Was it something you said?
Don't leave me hanging
In a city so dead held up so high
On such a breakable thread

You were all the things I thought I knew
And I thought we could be

CHORUS
You were everything, everything that I wanted
We were meant to be, supposed to be, but we lost it
And all the memories, so close to me, just fade away
All this time you were pretending
So much for my happy ending
oh oh, oh oh, oh oh...

You've got your dumb friends
I know what they say
They tell you I'm difficult
But so are they
But they don't know me
Do they even know you?
All the things you hide from me
All the shit that you do

You were all the things I thought I knew
And I thought we could be

CHORUS

It's nice to know that you were there
Thanks for acting like you cared
And making me feel like I was the only one
It's nice to know we had it all
Thanks for watching as I fall
And letting me know we were done

CHORUS X 2

oh oh, oh oh, oh oh...




ph0+o takings...

saturdae...
[Cca mee+ing n photo takings]
 
Finally..our nxt meeting arrived.ahem..planned by our exco members
lol..altho we onli had like 1 meeting & 8 trainings days a month..the meeting was always discussing newer tings for our small range of club members. this time we had the uhh-- ministry of finance..for club funds in short. the funds r mainly for celebrating ppl b'dae n having meals after training..ha wich means ev.mth we wil at least eat a cake n pizzas.Gasp. =x
Den we had our photo-takings..haharx at least i get to stand this time.not sit..but the stupid guys get to stand on the benches while us on e floor..-_- [i guess its to let them look taller..dotzz]
Haix.tho its suppose to be a joyous one..but i can't fathom y cherie cried. i dun understand..i dun even noe wad to sae..guess we can't really understand a person unless we're in their shoes.
 
Oh yahz..did i forget to sae tt Mr Soh won the best-dressed male teacher? whahaharx..but aniwae he do look nice in the costume tho. =)
 
>> Life is too short to dwell on the sad memories.
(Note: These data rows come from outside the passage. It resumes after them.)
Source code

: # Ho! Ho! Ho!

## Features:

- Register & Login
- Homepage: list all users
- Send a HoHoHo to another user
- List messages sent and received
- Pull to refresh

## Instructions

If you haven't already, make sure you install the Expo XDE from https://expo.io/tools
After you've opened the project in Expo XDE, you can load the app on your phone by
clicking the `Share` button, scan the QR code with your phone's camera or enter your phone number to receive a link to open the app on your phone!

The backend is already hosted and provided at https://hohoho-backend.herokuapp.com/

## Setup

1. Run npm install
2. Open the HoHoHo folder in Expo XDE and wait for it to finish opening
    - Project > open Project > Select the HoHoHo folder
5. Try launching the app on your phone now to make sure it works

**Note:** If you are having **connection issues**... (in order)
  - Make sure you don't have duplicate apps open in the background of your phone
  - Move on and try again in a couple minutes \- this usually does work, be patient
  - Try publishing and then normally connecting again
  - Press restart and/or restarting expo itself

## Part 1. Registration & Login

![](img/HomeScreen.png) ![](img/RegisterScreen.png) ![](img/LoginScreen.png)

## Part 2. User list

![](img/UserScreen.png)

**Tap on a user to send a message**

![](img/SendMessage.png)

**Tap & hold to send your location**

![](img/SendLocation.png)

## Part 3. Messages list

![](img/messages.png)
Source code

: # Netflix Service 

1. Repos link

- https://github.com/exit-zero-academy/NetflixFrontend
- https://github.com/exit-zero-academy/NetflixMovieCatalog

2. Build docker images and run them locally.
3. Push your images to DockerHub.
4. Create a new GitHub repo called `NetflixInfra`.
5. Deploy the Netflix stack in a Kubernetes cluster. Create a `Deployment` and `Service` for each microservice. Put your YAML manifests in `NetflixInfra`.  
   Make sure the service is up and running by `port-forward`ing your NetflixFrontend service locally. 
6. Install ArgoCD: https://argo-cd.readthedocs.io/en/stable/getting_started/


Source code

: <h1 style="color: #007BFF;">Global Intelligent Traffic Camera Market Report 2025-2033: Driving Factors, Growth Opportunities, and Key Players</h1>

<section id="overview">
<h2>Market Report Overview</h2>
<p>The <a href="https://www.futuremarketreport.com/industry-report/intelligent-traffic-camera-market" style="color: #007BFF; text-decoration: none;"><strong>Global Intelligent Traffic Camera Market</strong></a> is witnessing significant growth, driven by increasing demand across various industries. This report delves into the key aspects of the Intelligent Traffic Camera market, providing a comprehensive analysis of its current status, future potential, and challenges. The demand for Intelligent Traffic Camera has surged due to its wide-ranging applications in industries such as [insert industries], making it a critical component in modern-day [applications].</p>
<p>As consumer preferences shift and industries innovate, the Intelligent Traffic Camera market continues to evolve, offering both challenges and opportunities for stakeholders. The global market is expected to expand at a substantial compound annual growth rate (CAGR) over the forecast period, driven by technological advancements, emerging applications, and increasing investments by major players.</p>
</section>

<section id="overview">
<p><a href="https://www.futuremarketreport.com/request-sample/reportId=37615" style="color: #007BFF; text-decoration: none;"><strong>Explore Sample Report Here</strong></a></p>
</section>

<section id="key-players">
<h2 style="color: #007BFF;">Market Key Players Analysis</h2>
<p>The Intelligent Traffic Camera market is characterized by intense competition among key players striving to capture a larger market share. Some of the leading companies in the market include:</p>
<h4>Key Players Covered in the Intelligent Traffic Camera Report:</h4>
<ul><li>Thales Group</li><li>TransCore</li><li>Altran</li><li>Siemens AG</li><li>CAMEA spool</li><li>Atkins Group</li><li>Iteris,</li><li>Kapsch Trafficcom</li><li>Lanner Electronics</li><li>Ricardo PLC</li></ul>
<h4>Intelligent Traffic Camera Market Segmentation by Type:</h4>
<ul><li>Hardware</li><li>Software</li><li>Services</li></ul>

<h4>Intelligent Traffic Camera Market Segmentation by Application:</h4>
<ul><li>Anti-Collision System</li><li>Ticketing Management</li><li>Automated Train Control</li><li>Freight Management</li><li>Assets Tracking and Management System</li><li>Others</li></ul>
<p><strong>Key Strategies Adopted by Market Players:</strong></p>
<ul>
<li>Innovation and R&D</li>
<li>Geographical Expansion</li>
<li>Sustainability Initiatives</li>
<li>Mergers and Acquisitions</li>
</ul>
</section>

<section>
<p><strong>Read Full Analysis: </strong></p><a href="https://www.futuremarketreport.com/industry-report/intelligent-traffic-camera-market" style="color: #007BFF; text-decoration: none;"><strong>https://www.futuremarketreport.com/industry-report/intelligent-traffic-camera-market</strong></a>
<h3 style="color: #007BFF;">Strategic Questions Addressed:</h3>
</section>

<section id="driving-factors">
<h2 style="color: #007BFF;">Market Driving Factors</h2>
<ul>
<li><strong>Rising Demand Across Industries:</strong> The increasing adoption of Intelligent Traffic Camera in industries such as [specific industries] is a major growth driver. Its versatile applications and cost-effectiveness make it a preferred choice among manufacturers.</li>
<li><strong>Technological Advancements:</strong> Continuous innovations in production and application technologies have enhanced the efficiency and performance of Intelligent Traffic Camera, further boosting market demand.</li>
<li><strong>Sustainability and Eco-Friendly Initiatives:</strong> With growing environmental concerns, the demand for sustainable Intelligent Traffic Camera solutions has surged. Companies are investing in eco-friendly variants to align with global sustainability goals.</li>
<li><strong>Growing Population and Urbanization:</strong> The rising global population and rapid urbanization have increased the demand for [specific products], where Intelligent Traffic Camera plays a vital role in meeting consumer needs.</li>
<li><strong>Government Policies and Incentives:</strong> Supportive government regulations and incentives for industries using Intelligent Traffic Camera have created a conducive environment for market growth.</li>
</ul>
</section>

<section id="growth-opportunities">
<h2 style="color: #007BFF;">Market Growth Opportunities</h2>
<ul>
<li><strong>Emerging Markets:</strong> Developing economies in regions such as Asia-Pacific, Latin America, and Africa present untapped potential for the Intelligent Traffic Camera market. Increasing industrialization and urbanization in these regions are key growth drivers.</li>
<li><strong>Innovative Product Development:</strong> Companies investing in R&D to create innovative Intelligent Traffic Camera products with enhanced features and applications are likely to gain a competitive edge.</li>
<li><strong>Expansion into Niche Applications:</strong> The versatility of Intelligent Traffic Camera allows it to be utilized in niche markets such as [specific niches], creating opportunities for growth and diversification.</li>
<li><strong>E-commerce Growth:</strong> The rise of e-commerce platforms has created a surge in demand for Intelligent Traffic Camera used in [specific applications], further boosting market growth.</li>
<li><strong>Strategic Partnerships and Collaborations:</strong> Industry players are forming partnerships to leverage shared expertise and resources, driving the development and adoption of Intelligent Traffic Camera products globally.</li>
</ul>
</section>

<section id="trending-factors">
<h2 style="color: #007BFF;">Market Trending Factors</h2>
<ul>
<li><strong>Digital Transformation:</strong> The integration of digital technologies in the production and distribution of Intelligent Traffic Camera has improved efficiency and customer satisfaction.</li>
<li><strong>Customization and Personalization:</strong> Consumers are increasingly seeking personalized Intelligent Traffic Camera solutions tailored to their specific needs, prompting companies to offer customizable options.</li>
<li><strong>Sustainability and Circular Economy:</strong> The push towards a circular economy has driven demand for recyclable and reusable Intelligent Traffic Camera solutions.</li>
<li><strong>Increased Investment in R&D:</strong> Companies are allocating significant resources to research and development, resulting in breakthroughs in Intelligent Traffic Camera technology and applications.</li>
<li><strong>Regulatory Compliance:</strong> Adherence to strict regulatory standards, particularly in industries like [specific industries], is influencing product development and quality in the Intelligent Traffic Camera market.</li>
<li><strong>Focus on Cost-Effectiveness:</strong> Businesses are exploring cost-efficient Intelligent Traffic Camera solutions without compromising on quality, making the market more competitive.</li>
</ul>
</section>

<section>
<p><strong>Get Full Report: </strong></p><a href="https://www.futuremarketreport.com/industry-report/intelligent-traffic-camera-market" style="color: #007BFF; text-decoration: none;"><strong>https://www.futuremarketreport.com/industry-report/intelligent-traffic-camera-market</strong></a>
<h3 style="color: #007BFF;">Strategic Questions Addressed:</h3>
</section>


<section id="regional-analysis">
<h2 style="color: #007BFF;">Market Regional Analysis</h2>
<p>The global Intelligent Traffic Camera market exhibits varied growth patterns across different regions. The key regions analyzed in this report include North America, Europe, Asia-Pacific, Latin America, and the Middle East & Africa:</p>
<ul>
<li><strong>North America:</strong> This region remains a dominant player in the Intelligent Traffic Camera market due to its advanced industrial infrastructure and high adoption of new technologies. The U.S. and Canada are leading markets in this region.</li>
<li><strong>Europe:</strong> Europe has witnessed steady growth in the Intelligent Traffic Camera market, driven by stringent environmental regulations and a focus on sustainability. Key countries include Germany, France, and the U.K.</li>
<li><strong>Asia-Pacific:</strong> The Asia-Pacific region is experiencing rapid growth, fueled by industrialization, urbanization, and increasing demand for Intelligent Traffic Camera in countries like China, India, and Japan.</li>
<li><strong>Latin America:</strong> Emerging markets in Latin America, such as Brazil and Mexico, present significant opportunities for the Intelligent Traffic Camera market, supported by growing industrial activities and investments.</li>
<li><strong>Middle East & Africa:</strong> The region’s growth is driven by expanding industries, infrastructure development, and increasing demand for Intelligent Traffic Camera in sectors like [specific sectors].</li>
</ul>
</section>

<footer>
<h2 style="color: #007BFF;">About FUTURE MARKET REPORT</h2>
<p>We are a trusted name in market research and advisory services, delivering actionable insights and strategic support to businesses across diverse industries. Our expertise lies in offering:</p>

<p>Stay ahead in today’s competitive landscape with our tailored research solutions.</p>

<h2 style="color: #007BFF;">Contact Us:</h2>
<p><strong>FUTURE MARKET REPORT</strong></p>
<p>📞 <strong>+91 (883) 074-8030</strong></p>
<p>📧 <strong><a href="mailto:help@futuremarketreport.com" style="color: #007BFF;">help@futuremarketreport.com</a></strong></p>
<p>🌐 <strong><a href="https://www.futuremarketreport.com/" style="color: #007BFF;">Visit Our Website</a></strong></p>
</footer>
Forget the bitter ones n move on.<<


Wednesday, July 14, 2004

bored + tired ...

todae is juz ani normal day in sch i guess..but exceptionally tiring one for me too.*yawnx* tts wad i've been doing.ughz tmr got geog test n i stil dun get the hang of it! dead-manz. Hope the focus key do help..preparing to mugged for it 2nite. haiz.duno la i tink i wil be v.tired tmr also.after the hcl stil got ar trg..=( aniwae..i wld be among the last to go..Oh yea we had photo takin session tmr too..whahahz last yr lo..lets make the best out of it.